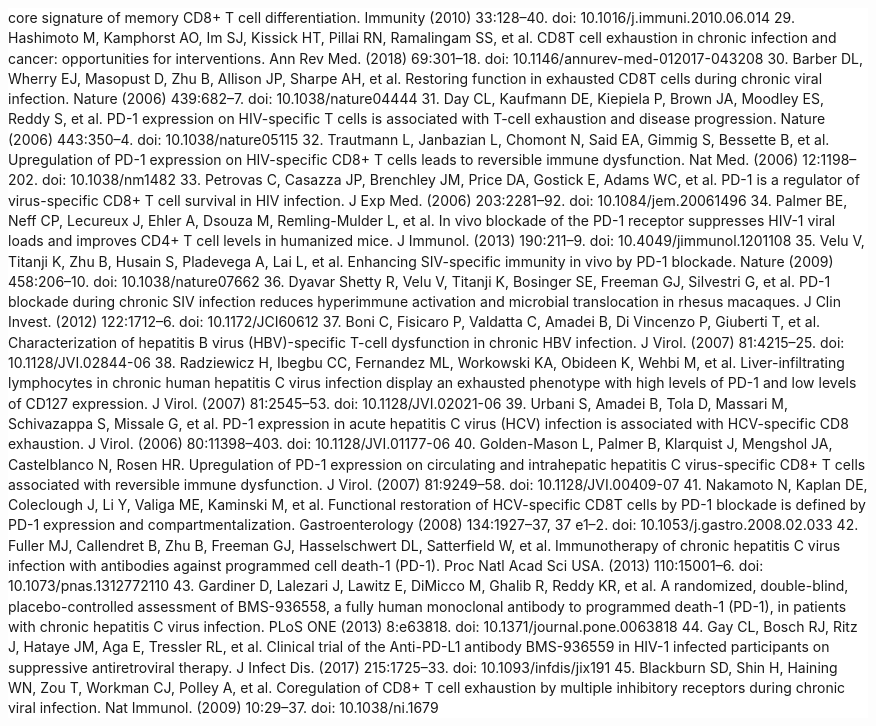 core signature of memory CD8+ T cell differentiation. Immunity (2010) 33:128–40. doi: 10.1016/j.immuni.2010.06.014
29. Hashimoto M, Kamphorst AO, Im SJ, Kissick HT, Pillai RN, Ramalingam SS, et al. CD8T cell exhaustion in chronic infection and cancer: opportunities for interventions. Ann Rev Med. (2018) 69:301–18. doi: 10.1146/annurev-med-012017-043208
30. Barber DL, Wherry EJ, Masopust D, Zhu B, Allison JP, Sharpe AH, et al. Restoring function in exhausted CD8T cells during chronic viral infection. Nature (2006) 439:682–7. doi: 10.1038/nature04444
31. Day CL, Kaufmann DE, Kiepiela P, Brown JA, Moodley ES, Reddy S, et al. PD-1 expression on HIV-specific T cells is associated with T-cell exhaustion and disease progression. Nature (2006) 443:350–4. doi: 10.1038/nature05115
32. Trautmann L, Janbazian L, Chomont N, Said EA, Gimmig S, Bessette B, et al. Upregulation of PD-1 expression on HIV-specific CD8+ T cells leads to reversible immune dysfunction. Nat Med. (2006) 12:1198–202. doi: 10.1038/nm1482
33. Petrovas C, Casazza JP, Brenchley JM, Price DA, Gostick E, Adams WC, et al. PD-1 is a regulator of virus-specific CD8+ T cell survival in HIV infection. J Exp Med. (2006) 203:2281–92. doi: 10.1084/jem.20061496
34. Palmer BE, Neff CP, Lecureux J, Ehler A, Dsouza M, Remling-Mulder L, et al. In vivo blockade of the PD-1 receptor suppresses HIV-1 viral loads and improves CD4+ T cell levels in humanized mice. J Immunol. (2013) 190:211–9. doi: 10.4049/jimmunol.1201108
35. Velu V, Titanji K, Zhu B, Husain S, Pladevega A, Lai L, et al. Enhancing SIV-specific immunity in vivo by PD-1 blockade. Nature (2009) 458:206–10. doi: 10.1038/nature07662
36. Dyavar Shetty R, Velu V, Titanji K, Bosinger SE, Freeman GJ, Silvestri G, et al. PD-1 blockade during chronic SIV infection reduces hyperimmune activation and microbial translocation in rhesus macaques. J Clin Invest. (2012) 122:1712–6. doi: 10.1172/JCI60612
37. Boni C, Fisicaro P, Valdatta C, Amadei B, Di Vincenzo P, Giuberti T, et al. Characterization of hepatitis B virus (HBV)-specific T-cell dysfunction in chronic HBV infection. J Virol. (2007) 81:4215–25. doi: 10.1128/JVI.02844-06
38. Radziewicz H, Ibegbu CC, Fernandez ML, Workowski KA, Obideen K, Wehbi M, et al. Liver-infiltrating lymphocytes in chronic human hepatitis C virus infection display an exhausted phenotype with high levels of PD-1 and low levels of CD127 expression. J Virol. (2007) 81:2545–53. doi: 10.1128/JVI.02021-06
39. Urbani S, Amadei B, Tola D, Massari M, Schivazappa S, Missale G, et al. PD-1 expression in acute hepatitis C virus (HCV) infection is associated with HCV-specific CD8 exhaustion. J Virol. (2006) 80:11398–403. doi: 10.1128/JVI.01177-06
40. Golden-Mason L, Palmer B, Klarquist J, Mengshol JA, Castelblanco N, Rosen HR. Upregulation of PD-1 expression on circulating and intrahepatic hepatitis C virus-specific CD8+ T cells associated with reversible immune dysfunction. J Virol. (2007) 81:9249–58. doi: 10.1128/JVI.00409-07
41. Nakamoto N, Kaplan DE, Coleclough J, Li Y, Valiga ME, Kaminski M, et al. Functional restoration of HCV-specific CD8T cells by PD-1 blockade is defined by PD-1 expression and compartmentalization. Gastroenterology (2008) 134:1927–37, 37 e1–2. doi: 10.1053/j.gastro.2008.02.033
42. Fuller MJ, Callendret B, Zhu B, Freeman GJ, Hasselschwert DL, Satterfield W, et al. Immunotherapy of chronic hepatitis C virus infection with antibodies against programmed cell death-1 (PD-1). Proc Natl Acad Sci USA. (2013) 110:15001–6. doi: 10.1073/pnas.1312772110
43. Gardiner D, Lalezari J, Lawitz E, DiMicco M, Ghalib R, Reddy KR, et al. A randomized, double-blind, placebo-controlled assessment of BMS-936558, a fully human monoclonal antibody to programmed death-1 (PD-1), in patients with chronic hepatitis C virus infection. PLoS ONE (2013) 8:e63818. doi: 10.1371/journal.pone.0063818
44. Gay CL, Bosch RJ, Ritz J, Hataye JM, Aga E, Tressler RL, et al. Clinical trial of the Anti-PD-L1 antibody BMS-936559 in HIV-1 infected participants on suppressive antiretroviral therapy. J Infect Dis. (2017) 215:1725–33. doi: 10.1093/infdis/jix191
45. Blackburn SD, Shin H, Haining WN, Zou T, Workman CJ, Polley A, et al. Coregulation of CD8+ T cell exhaustion by multiple inhibitory receptors during chronic viral infection. Nat Immunol. (2009) 10:29–37. doi: 10.1038/ni.1679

******************************

Task details: When a line in the records holds the string "Amadei", copy that line.

Problem solution:
37. Boni C, Fisicaro P, Valdatta C, Amadei B, Di Vincenzo P, Giuberti T, et al. Characterization of hepatitis B virus (HBV)-specific T-cell dysfunction in chronic HBV infection. J Virol. (2007) 81:4215–25. doi: 10.1128/JVI.02844-06
39. Urbani S, Amadei B, Tola D, Massari M, Schivazappa S, Missale G, et al. PD-1 expression in acute hepatitis C virus (HCV) infection is associated with HCV-specific CD8 exhaustion. J Virol. (2006) 80:11398–403. doi: 10.1128/JVI.01177-06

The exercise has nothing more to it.